-- THE DATA follows --
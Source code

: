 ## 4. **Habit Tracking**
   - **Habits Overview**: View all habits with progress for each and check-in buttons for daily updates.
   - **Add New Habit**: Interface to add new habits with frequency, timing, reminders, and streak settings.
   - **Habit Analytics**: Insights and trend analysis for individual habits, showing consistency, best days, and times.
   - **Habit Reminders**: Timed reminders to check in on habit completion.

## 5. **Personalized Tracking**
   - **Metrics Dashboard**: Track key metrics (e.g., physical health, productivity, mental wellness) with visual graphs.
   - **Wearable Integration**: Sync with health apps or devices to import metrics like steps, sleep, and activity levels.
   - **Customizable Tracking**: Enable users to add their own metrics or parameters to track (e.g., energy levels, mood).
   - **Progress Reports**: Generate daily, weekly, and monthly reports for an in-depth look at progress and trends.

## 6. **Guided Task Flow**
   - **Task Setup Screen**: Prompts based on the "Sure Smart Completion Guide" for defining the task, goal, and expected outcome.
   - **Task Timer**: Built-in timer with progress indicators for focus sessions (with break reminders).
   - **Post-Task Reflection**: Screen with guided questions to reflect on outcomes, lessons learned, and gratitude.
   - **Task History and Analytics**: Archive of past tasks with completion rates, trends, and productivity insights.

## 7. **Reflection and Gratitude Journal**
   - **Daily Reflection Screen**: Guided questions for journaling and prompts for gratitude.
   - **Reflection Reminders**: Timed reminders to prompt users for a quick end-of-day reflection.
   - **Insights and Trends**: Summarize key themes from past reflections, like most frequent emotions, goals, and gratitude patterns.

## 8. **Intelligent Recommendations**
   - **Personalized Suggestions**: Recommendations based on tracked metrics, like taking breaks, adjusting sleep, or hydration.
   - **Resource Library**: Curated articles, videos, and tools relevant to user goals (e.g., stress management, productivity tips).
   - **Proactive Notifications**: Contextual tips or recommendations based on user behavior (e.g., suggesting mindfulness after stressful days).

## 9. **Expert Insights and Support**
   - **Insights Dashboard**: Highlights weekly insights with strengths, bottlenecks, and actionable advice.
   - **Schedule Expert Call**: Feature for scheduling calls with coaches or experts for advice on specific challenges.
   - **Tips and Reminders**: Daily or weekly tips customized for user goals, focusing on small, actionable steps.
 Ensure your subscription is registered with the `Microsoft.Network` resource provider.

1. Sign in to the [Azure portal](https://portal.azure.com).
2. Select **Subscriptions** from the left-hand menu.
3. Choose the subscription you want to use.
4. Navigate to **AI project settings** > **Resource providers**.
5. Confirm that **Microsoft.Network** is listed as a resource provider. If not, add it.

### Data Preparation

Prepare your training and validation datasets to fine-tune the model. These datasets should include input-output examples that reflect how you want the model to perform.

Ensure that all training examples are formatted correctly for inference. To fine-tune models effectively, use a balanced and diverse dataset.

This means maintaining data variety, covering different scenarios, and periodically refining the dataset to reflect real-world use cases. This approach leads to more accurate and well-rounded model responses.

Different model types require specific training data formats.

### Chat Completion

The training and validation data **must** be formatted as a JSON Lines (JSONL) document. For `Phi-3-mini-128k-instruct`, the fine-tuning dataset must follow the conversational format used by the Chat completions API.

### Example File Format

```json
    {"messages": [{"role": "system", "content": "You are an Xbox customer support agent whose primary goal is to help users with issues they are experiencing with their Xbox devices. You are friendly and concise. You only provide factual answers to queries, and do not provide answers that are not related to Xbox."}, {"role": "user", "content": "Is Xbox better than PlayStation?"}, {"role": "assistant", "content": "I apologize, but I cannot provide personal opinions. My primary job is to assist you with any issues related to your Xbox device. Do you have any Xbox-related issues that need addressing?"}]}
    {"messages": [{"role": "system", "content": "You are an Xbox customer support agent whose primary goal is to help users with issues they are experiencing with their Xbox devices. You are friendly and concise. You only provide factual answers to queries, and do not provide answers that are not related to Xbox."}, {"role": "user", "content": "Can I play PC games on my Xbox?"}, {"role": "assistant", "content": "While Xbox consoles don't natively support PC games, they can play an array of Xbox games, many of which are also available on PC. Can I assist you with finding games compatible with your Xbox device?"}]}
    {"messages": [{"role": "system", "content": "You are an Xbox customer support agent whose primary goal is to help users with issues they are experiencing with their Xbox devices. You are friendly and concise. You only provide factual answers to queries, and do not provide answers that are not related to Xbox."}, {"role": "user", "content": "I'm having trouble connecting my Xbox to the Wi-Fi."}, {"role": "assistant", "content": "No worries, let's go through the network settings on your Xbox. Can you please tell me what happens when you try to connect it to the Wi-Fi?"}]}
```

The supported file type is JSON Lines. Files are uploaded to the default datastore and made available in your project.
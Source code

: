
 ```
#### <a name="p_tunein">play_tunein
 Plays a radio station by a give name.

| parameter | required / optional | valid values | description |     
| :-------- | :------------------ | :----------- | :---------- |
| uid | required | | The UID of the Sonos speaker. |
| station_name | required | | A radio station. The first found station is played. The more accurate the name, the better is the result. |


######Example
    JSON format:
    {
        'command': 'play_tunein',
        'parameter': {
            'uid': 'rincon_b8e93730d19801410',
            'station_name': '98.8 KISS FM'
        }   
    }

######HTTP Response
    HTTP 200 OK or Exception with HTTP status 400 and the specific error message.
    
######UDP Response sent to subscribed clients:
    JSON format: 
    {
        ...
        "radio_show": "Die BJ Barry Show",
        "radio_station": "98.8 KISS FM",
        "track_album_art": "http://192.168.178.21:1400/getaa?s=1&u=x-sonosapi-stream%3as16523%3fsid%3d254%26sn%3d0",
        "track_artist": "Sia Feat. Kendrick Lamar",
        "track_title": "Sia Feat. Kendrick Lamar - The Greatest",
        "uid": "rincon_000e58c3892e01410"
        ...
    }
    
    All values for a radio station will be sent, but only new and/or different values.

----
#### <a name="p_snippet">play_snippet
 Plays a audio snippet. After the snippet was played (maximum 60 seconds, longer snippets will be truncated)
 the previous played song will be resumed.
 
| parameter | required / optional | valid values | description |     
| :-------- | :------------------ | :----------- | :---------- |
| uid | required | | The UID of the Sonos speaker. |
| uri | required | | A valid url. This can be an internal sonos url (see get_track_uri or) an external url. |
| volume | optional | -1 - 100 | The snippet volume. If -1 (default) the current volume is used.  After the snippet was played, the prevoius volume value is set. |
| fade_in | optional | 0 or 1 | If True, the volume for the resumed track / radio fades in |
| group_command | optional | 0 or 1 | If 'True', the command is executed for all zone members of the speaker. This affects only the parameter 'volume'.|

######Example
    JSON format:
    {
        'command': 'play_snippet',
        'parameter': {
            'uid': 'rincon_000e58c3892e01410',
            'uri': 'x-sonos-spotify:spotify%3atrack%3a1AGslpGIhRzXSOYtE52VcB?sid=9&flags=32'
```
-- THE DATA concluded --
▸ WORK TASK: Using the records above, output exactly the lines from the first through the line that contains "## 8. **Intelligent Recommendations**", with both of those included.

▸ EXPECTED ANSWER:
Source code

: ## 4. **Habit Tracking**
   - **Habits Overview**: View all habits with progress for each and check-in buttons for daily updates.
   - **Add New Habit**: Interface to add new habits with frequency, timing, reminders, and streak settings.
   - **Habit Analytics**: Insights and trend analysis for individual habits, showing consistency, best days, and times.
   - **Habit Reminders**: Timed reminders to check in on habit completion.

## 5. **Personalized Tracking**
   - **Metrics Dashboard**: Track key metrics (e.g., physical health, productivity, mental wellness) with visual graphs.
   - **Wearable Integration**: Sync with health apps or devices to import metrics like steps, sleep, and activity levels.
   - **Customizable Tracking**: Enable users to add their own metrics or parameters to track (e.g., energy levels, mood).
   - **Progress Reports**: Generate daily, weekly, and monthly reports for an in-depth look at progress and trends.

## 6. **Guided Task Flow**
   - **Task Setup Screen**: Prompts based on the "Sure Smart Completion Guide" for defining the task, goal, and expected outcome.
   - **Task Timer**: Built-in timer with progress indicators for focus sessions (with break reminders).
   - **Post-Task Reflection**: Screen with guided questions to reflect on outcomes, lessons learned, and gratitude.
   - **Task History and Analytics**: Archive of past tasks with completion rates, trends, and productivity insights.

## 7. **Reflection and Gratitude Journal**
   - **Daily Reflection Screen**: Guided questions for journaling and prompts for gratitude.
   - **Reflection Reminders**: Timed reminders to prompt users for a quick end-of-day reflection.
   - **Insights and Trends**: Summarize key themes from past reflections, like most frequent emotions, goals, and gratitude patterns.

## 8. **Intelligent Recommendations**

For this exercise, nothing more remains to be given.